__EXERCISE REQUIREMENTS__. For each line in the data that includes "waiting", make a copy.

(Source data)
# # # # # # #
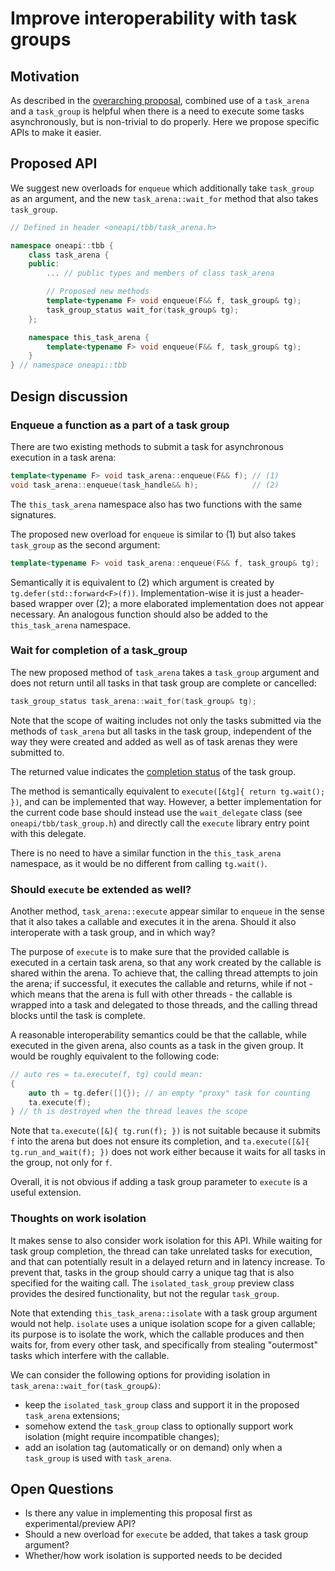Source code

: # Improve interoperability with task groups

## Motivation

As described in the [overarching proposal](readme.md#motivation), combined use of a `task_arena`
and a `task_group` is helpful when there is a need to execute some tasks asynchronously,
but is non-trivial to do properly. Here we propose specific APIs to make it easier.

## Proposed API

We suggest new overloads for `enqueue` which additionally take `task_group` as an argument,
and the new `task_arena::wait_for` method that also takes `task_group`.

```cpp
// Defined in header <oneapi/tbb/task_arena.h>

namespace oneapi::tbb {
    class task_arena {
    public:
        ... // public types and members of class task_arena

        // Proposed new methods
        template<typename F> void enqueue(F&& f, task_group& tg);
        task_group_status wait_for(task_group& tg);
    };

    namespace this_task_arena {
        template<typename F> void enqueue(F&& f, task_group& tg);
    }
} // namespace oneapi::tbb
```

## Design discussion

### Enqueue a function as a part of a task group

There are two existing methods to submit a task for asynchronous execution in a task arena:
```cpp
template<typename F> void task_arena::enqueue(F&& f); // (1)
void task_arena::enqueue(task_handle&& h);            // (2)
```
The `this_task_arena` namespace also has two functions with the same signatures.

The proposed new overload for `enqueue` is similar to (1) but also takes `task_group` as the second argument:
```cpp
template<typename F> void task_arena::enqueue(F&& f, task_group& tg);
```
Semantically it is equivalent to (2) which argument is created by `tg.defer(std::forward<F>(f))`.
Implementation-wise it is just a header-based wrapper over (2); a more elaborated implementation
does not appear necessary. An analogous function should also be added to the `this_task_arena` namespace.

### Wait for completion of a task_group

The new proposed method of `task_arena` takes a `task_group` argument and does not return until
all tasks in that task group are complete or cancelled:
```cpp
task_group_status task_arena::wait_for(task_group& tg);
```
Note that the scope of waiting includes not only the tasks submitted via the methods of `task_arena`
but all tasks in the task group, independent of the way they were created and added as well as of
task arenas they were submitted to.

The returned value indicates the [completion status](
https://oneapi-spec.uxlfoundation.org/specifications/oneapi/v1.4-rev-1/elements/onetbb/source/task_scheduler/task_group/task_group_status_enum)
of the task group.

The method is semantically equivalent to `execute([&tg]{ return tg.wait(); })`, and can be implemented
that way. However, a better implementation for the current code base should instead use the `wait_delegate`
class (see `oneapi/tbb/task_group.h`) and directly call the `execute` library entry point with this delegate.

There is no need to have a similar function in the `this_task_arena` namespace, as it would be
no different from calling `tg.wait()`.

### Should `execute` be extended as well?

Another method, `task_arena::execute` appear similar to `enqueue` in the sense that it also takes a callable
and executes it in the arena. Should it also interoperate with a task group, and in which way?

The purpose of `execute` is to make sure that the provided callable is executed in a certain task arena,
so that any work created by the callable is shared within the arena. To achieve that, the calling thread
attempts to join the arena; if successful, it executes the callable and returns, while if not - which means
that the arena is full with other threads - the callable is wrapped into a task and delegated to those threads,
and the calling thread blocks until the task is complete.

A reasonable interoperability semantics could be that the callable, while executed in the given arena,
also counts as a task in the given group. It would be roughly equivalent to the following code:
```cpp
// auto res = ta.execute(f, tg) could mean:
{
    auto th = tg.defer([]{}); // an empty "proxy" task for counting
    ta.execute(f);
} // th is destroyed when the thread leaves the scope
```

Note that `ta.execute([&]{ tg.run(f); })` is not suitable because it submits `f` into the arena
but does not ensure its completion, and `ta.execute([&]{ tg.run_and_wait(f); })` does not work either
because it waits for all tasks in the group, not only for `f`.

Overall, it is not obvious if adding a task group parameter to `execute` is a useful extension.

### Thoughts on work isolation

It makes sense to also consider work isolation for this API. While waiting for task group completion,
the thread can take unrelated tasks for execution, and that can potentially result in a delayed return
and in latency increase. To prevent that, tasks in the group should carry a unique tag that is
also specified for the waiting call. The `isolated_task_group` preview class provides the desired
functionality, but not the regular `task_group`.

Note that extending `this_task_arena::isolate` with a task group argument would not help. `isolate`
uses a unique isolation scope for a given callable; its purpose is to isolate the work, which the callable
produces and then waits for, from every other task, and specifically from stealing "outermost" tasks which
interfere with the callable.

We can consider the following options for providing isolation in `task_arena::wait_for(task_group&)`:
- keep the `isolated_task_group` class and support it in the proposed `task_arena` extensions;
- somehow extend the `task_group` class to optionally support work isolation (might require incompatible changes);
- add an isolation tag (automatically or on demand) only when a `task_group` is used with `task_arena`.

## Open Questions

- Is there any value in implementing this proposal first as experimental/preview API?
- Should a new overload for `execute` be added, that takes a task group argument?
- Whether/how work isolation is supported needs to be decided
# # # # # # #
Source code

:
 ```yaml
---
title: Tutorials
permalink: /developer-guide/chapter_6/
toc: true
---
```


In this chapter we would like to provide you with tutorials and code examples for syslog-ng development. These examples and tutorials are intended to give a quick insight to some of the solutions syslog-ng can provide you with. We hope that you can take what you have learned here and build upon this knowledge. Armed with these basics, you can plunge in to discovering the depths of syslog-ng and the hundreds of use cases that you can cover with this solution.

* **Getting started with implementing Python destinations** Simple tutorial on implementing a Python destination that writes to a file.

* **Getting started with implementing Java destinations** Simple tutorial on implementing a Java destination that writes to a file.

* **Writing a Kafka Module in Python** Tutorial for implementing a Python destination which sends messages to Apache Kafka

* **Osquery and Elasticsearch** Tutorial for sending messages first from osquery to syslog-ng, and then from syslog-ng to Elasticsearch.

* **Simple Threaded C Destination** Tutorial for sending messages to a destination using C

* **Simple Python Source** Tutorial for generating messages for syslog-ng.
# # # # # # #
__SOLUTION TO THE PROBLEM__.
Note that the scope of waiting includes not only the tasks submitted via the methods of `task_arena`
It makes sense to also consider work isolation for this API. While waiting for task group completion,
also specified for the waiting call. The `isolated_task_group` preview class provides the desired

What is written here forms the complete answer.